MKLNID: Identifying Melanoma-related Pathogenic Genes Through Multiple Kernel Learning and Network Impulsive Dynamics.

Abstract

Melanoma is a highly malignant skin cancer, and identifying its pathogenic genes is crucial for understanding its pathogenesis and developing treatment strategies. Network-based approaches effectively capture the synergistic interactions among genes and their products within biological systems, yet extracting functional insights from these complex networks remains challenging. Here, we propose a novel approach that combines multiple kernel learning and network impulsive dynamics (MKLNID) to predict melanoma-related pathogenic genes. Specifically, we construct similarity kernels of diseases and genes from the original disease-gene heterogeneous network and melanoma expression profiles. These kernels are integrated via multiple kernel learning to generate enhanced similarity networks for diseases and genes, respectively.

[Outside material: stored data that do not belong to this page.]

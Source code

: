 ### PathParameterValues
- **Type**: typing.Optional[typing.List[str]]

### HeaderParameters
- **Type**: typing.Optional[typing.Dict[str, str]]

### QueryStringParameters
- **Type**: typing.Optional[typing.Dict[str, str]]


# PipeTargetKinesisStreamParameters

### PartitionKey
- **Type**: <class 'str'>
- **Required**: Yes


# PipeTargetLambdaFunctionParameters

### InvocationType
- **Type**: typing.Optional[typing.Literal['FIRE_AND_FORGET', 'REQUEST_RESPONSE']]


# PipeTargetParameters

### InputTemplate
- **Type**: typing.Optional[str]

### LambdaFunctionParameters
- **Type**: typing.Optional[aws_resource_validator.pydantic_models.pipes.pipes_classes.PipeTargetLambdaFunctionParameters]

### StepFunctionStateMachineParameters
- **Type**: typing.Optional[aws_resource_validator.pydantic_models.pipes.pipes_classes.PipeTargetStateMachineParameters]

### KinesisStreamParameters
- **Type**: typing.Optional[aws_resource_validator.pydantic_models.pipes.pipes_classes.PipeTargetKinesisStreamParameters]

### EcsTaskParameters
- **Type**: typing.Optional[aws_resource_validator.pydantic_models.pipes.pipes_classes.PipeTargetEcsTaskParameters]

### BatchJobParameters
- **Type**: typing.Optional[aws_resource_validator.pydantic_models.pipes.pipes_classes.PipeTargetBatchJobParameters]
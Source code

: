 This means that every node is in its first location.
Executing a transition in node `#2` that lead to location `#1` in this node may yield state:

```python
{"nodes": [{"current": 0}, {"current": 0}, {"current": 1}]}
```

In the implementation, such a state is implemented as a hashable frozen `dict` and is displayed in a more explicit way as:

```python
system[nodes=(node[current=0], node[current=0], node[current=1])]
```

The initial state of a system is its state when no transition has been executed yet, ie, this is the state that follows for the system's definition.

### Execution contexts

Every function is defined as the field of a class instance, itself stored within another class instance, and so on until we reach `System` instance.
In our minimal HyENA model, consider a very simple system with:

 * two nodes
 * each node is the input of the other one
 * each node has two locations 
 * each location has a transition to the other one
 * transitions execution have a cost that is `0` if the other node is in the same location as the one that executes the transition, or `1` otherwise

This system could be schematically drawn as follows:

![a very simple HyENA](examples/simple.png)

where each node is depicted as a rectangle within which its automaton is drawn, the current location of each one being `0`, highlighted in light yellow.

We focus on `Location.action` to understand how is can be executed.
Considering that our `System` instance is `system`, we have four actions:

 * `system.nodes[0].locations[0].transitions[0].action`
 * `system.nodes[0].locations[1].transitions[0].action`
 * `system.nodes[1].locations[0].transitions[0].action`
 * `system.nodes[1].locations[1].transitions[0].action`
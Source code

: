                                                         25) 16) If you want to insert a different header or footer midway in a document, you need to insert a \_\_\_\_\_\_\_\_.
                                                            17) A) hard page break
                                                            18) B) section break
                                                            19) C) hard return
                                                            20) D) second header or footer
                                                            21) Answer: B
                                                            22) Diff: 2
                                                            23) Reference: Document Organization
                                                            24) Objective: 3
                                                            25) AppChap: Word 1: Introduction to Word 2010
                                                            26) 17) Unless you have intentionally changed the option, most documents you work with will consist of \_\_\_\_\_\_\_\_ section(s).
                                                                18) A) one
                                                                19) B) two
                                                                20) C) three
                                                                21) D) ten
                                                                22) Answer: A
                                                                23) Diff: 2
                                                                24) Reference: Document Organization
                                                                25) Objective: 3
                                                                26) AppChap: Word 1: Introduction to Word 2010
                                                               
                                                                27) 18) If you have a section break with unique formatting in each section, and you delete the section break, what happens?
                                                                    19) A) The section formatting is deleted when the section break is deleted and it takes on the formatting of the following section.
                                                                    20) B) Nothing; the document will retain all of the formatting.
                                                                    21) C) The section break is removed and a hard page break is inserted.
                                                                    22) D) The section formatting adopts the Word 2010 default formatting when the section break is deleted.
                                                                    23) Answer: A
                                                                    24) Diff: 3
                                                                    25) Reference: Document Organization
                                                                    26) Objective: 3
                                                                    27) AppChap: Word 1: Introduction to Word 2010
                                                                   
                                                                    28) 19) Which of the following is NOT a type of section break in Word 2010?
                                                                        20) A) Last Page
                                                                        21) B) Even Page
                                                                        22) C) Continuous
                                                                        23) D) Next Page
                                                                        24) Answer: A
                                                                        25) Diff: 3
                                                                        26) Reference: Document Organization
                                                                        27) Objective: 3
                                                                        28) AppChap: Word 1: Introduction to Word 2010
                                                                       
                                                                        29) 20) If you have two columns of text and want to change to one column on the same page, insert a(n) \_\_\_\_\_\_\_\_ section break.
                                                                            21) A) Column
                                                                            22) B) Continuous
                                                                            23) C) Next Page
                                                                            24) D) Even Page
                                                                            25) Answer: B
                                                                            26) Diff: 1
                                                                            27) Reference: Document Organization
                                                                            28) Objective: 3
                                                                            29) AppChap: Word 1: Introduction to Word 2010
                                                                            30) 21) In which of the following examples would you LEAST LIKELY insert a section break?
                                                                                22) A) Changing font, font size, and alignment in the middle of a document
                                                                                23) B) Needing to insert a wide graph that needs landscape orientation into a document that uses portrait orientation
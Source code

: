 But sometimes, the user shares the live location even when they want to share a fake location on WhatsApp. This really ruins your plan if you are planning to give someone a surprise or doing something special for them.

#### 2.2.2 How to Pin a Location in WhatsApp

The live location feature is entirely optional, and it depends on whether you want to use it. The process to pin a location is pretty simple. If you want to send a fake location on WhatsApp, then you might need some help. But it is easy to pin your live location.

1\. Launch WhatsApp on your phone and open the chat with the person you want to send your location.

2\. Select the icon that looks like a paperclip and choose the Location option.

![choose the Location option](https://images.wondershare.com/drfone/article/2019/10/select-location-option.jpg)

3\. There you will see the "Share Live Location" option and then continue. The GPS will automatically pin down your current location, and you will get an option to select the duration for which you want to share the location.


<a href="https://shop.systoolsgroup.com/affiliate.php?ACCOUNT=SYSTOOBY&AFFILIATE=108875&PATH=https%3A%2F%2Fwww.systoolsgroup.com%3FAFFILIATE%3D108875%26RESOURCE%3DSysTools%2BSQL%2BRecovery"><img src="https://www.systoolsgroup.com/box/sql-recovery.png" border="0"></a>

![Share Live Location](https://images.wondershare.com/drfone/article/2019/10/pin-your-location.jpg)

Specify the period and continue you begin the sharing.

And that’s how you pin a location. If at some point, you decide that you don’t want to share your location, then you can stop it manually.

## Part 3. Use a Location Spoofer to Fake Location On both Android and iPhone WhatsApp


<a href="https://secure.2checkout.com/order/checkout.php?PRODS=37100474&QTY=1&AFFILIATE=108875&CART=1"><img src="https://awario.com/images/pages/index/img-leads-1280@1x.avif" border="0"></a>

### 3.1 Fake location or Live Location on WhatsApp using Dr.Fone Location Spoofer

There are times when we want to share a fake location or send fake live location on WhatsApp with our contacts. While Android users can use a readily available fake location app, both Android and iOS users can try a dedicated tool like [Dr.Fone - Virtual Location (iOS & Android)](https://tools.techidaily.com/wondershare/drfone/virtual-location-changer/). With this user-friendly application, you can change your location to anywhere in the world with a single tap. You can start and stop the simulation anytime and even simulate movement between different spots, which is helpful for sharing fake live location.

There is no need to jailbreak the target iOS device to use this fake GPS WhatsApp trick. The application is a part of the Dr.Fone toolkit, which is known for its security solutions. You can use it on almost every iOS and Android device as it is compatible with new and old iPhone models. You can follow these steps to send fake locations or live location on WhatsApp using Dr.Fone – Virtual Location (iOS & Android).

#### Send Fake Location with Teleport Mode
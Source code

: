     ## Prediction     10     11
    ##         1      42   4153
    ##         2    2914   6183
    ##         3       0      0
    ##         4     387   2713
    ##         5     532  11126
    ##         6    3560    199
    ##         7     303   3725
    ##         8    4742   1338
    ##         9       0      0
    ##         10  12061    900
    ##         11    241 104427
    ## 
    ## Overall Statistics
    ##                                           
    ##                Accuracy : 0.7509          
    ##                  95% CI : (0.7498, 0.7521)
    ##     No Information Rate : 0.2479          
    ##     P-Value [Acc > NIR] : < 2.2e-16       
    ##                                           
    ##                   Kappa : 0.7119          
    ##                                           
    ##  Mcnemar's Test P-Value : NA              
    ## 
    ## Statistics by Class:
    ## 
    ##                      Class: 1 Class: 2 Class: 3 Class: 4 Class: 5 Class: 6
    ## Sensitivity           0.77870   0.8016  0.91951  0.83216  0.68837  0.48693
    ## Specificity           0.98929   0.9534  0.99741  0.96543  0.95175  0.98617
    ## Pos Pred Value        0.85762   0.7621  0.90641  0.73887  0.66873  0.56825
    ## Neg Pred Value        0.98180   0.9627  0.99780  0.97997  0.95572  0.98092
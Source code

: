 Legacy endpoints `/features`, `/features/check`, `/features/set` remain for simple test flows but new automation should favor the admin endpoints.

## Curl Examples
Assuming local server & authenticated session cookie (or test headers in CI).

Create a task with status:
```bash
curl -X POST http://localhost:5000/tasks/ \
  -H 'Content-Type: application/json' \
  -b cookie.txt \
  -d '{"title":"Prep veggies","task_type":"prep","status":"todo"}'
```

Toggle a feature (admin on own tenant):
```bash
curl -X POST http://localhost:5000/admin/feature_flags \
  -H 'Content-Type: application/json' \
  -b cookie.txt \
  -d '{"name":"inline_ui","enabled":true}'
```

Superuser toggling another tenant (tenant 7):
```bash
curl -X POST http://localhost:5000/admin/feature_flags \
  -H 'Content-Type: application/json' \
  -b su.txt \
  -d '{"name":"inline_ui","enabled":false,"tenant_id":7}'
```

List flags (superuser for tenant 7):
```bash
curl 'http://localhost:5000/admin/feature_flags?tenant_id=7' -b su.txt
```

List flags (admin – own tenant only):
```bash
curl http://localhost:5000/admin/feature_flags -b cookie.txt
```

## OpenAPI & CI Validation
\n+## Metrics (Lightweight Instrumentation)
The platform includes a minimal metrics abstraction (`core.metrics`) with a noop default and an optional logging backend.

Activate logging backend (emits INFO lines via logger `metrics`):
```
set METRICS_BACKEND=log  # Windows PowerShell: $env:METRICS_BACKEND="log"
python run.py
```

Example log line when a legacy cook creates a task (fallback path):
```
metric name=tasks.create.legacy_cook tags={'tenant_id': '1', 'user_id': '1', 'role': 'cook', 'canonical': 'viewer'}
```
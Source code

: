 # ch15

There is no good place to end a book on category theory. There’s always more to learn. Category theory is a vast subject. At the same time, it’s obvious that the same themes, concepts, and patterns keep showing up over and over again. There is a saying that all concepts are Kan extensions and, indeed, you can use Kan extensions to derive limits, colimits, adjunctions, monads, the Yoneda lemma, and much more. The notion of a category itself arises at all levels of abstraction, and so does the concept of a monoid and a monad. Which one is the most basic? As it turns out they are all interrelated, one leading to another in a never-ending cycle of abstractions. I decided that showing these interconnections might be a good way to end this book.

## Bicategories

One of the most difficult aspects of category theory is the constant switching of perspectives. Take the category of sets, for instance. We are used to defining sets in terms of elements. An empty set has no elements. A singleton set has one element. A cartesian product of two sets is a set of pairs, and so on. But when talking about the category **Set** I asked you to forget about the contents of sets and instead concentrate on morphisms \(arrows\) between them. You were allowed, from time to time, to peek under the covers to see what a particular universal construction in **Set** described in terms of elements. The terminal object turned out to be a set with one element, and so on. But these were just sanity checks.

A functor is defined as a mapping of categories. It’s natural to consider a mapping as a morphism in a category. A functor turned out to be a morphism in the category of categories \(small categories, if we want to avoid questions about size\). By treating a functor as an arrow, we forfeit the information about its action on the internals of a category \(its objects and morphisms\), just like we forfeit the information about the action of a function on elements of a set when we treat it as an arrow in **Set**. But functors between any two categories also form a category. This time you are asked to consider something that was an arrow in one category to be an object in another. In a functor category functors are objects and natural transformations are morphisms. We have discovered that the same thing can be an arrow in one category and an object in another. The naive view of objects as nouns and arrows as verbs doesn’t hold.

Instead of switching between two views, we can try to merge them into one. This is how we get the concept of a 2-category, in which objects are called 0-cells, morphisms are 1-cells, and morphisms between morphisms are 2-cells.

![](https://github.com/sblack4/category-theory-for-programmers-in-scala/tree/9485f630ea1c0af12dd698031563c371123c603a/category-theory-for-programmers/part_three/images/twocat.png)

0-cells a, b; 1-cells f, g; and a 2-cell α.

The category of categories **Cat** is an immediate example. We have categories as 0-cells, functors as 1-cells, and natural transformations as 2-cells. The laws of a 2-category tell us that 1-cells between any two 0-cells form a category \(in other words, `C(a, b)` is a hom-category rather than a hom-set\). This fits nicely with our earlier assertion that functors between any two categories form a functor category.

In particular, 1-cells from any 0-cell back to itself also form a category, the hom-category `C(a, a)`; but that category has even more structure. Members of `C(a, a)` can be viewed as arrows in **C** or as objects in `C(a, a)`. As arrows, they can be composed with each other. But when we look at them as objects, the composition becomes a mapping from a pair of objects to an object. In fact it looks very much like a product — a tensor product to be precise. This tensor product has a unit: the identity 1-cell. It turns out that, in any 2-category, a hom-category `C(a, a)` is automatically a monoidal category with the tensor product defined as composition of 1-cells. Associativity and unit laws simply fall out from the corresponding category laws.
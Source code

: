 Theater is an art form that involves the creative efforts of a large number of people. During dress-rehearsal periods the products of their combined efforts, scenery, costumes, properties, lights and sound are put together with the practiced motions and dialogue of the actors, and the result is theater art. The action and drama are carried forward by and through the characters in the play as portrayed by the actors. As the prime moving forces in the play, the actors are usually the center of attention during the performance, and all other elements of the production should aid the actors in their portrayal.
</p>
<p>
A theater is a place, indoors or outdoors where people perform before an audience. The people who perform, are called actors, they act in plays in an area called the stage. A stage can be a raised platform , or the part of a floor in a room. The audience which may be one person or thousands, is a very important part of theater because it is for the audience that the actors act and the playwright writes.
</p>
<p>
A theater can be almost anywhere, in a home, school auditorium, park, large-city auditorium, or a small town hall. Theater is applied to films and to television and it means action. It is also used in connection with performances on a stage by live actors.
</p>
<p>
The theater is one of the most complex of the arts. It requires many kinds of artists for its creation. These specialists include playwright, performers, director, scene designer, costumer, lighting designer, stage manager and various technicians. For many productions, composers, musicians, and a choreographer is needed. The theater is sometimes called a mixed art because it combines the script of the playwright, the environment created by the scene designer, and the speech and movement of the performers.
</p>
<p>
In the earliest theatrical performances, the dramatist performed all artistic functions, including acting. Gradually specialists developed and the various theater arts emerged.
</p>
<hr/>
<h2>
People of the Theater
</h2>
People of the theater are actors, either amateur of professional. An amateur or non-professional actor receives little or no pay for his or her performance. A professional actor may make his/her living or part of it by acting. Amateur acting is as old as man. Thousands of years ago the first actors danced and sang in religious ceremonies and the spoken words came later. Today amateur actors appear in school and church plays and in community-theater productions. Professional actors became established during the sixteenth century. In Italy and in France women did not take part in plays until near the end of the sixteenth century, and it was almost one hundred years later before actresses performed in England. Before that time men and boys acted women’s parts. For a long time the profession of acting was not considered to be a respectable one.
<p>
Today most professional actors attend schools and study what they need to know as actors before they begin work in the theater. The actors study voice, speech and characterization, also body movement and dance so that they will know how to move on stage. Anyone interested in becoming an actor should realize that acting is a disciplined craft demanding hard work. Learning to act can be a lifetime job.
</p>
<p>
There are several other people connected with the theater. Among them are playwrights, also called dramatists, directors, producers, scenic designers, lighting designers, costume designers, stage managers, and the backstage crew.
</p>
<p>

Impulsive signals are then applied to specific nodes in the enhanced heterogeneous network, and the resulting dynamical response signatures are used to infer potential pathogenic genes. Comprehensive experiments and case analyses demonstrate the effectiveness of MKLNID in identifying melanoma-related genes. By deeply integrating heterogeneous disease networks with omics data and introducing network dynamics to simulate gene responses, MKLNID offers a new strategy for identifying melanoma-related genes, with potential implications for precision diagnosis and therapy.